Why Do Canadians Eat So Much Kraft Mac 'N Cheese?
Last night I fell asleep to a South Park involving baiting a giant Canadian with a bowl of Kraft dinner, their affectionate term for that wonderful blue box of assorted stuff. Spongebobs, milk protein concentrate, salt. All kinds of stuff. Cheese.
Anyway, Kraft macaroni and cheese is somewhat of a Canadian national dish, definitely more iconic childhood to young adulthood sustenance than here. It just is. We just make the stuff into Spongebobs. They eat it by the boatload. Seriously, according to Wikipedia, they eat over 50% more of it than Americans, and while we're on the fact-spouting train, of the 7 million boxes sold all over the world each week, Canadians consume 1.7 million of them. A former prime minister also named it as his favorite food, so move over Nixon with your cottage cheese and ketchup.
I once worked a 15-hour day in a food truck in a driveway in suburban New Jersey for a ...yikes, I'm admitting this, Kraft video shoot. While a lot of other food preparation and styling was involved, as the assistant I was called upon to make literally a dozen boxes of this stuff and style each dish over and over and over again until it looked palatable. Of the five dishes photographed, only one was really edible, the timbale. I still make it, but with, you know, real macaroni and cheese. In a pinch, it's one way to supplement the citric acid and cheese culture with a little plant life.
Make a box of Kraft mac and cheese. Slice zucchini lengthwise on a V-slicer or very thinly using a sharp knife, roast with a little olive oil, salt and pepper at 375F for 15 minutes, then layer them in an asterisk shape inside a small ramekin to make a lining, with the edges hanging over the side. Fill the ramekin with the mac and cheese, then fold in the overhanging zucchini on top of the ramekin to seal. Bake for 15 minutes, then let cool slightly and turn the timbale out onto a plate. When you cut in, surprise! Kraft mac and cheese! Apparently kids love it. The kids on set didn't love it though, they just picked out the mac and cheese and predictably left the zucchini behind once photo-time was over.

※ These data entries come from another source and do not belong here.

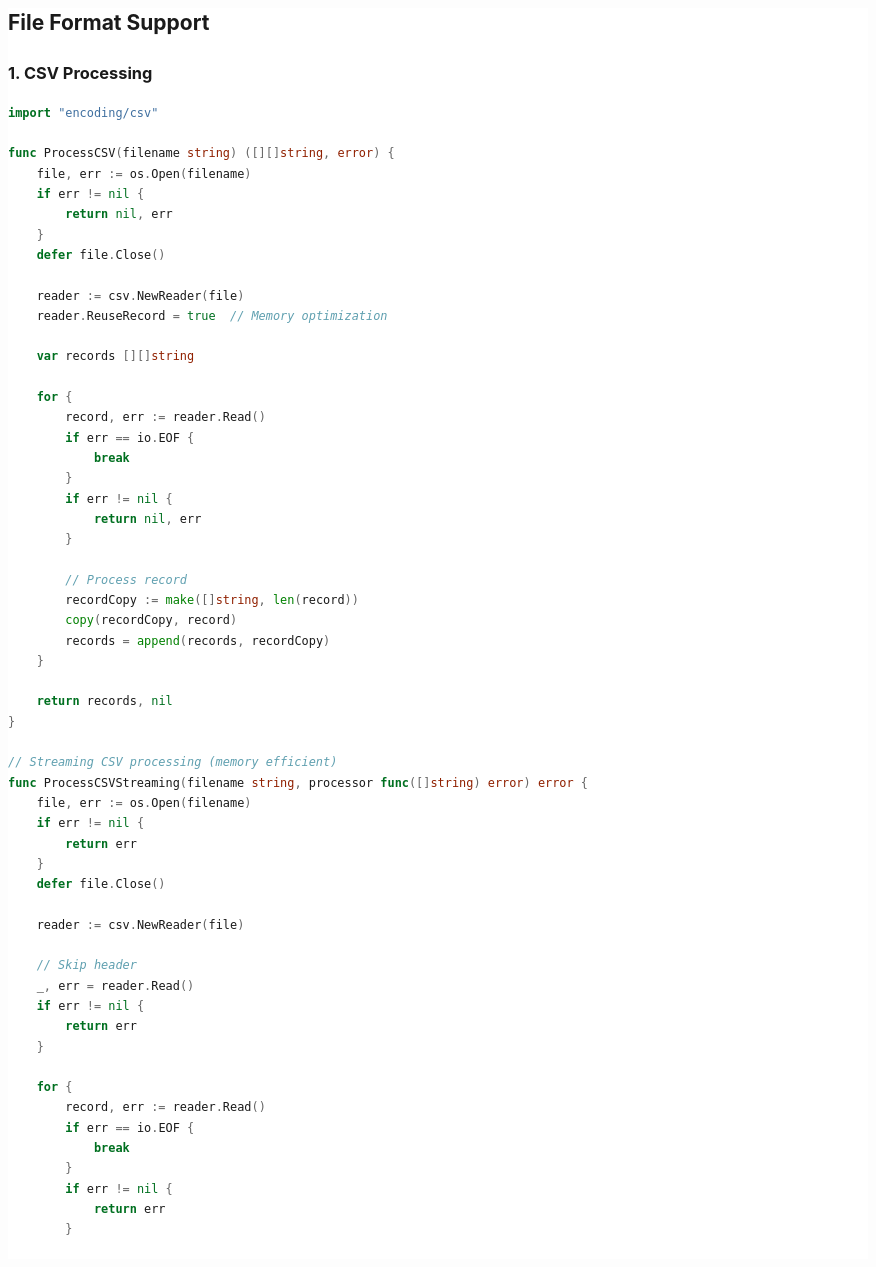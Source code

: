 
## File Format Support

### 1. CSV Processing

```go
import "encoding/csv"

func ProcessCSV(filename string) ([][]string, error) {
    file, err := os.Open(filename)
    if err != nil {
        return nil, err
    }
    defer file.Close()
    
    reader := csv.NewReader(file)
    reader.ReuseRecord = true  // Memory optimization
    
    var records [][]string
    
    for {
        record, err := reader.Read()
        if err == io.EOF {
            break
        }
        if err != nil {
            return nil, err
        }
        
        // Process record
        recordCopy := make([]string, len(record))
        copy(recordCopy, record)
        records = append(records, recordCopy)
    }
    
    return records, nil
}

// Streaming CSV processing (memory efficient)
func ProcessCSVStreaming(filename string, processor func([]string) error) error {
    file, err := os.Open(filename)
    if err != nil {
        return err
    }
    defer file.Close()
    
    reader := csv.NewReader(file)
    
    // Skip header
    _, err = reader.Read()
    if err != nil {
        return err
    }
    
    for {
        record, err := reader.Read()
        if err == io.EOF {
            break
        }
        if err != nil {
            return err
        }
        
```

But back to Canada. When I discovered the volume of Kraft mac and cheese being consumed by our neighbors to the north, I thought to myself, why was this never mentioned on Trailer Park Boys? Well, cause you can make chicken fingers in a toaster oven plugged into a car's cigarette lighter...or you can do the whole putting a pot on to boil and not shooting at stuff while you wait for it to cook thing. Which one sounds more fun?